Commerce, Labor and Economic Development

  • SB 229 (substitute bill be passed): This bill allows employers to offer voluntary, employer-paid supplemental unemployment benefit (SUB) plans that do not reduce state UI, requires a public registry and annual reporting, and limits UI paid during a temporary layoff to eight weeks while preserving later benefit-year rights.

Judiciary

  • HB 2413 (bill be passed as amended): The bill makes stealing cattle, horses, or farm equipment a severity level 5 felony and lets authorities seize vehicles, animals, proceeds, and other property tied to those thefts. Co-owned property can be forfeited even if one owner claims no knowledge.

  • HB 2422 (bill be passed as amended): Makes stealing large amounts of grain or hay a level 6 nonperson felony in Kansas, using quantity instead of dollar value. Targets thefts of 400+ bushels of grain or 20,000+ pounds of hay and mainly affects farmers, elevators, transporters, and prosecutors.

  • HB 2479 (bill be passed as amended): People charged with domestic violence, stalking, or protective-order violations could face GPS monitoring that alerts victims and police when they near protected places. Victims must consent, and monitored people pay monitoring costs.

  • HB 2653 (bill be passed as amended): People leaving Kansas custody would get help obtaining key IDs (birth certificate, Social Security card, Kansas driver’s license or state ID) and would receive work, training and education records plus a resume before release.

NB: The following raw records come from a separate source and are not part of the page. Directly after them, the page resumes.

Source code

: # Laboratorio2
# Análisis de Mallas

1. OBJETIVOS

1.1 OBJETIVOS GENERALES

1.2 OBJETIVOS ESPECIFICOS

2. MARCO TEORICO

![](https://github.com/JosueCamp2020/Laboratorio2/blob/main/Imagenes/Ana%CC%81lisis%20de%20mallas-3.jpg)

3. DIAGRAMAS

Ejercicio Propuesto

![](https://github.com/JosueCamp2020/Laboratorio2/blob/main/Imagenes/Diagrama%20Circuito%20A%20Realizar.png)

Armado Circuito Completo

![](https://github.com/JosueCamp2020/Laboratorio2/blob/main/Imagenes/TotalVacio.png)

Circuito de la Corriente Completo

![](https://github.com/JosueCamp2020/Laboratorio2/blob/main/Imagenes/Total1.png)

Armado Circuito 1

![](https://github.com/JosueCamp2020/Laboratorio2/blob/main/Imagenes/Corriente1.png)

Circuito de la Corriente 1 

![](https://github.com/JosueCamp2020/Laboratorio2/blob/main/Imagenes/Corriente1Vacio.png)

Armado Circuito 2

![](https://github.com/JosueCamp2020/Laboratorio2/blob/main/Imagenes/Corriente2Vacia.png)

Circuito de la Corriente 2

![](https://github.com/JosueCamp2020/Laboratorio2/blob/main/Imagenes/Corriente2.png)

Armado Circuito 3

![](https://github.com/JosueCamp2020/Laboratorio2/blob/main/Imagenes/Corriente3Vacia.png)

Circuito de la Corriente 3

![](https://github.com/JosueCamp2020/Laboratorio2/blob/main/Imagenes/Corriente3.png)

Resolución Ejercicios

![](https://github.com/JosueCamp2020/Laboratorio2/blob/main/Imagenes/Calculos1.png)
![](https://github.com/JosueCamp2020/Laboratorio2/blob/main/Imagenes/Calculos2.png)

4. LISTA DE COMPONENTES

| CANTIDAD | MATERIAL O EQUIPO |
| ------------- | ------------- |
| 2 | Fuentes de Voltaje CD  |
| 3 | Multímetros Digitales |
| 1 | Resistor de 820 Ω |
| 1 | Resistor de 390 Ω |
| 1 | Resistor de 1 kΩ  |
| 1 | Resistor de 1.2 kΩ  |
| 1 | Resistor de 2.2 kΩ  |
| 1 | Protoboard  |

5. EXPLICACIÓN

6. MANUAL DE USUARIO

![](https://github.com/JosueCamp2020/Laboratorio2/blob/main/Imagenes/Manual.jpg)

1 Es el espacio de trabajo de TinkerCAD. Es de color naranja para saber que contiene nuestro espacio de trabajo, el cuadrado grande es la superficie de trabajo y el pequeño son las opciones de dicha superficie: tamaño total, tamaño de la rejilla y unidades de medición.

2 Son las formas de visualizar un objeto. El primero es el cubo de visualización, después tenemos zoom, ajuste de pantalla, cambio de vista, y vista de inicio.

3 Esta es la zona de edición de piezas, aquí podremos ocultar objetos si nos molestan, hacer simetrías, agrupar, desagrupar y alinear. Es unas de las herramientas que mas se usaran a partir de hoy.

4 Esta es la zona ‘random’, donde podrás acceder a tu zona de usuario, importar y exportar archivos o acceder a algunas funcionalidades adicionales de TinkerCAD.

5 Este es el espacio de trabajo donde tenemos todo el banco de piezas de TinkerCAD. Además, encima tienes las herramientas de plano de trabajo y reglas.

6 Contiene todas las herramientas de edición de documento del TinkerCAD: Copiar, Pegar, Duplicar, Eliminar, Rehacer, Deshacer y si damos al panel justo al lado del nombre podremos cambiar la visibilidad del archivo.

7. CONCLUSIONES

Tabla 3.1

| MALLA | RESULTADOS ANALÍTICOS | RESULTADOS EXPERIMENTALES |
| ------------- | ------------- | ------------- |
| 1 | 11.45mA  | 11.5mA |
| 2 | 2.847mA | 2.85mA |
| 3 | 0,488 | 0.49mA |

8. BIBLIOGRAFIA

KDOC must act within 9 months and coordinate with other agencies; costs aren’t specified.

Local Government, Transparency and Ethics

  • HB 2433 (bill be passed): HB 2433 gives state regulators authority over water transfers and stops counties from requiring local permits, fees, or extra conditions for most water appropriations. Counties still control zoning and sanitary rules for home (domestic) wells.

Public Health and Welfare

  • HB 2557 (bill be passed): Kansas would join an updated interstate compact to control when and how children move across state lines for foster care, some juvenile placements, and pre-adoption moves. It sets approval rules, who pays, state oversight, and penalties for some professionals.

Bills Re-referred

Ways and Means

  • SB 302: Students must keep personal devices off and stored during the school day; staff cannot privately message students on social media for school business. Districts must adopt policies and certify them by Sept. 1, 2026, with limited disability/medical exceptions.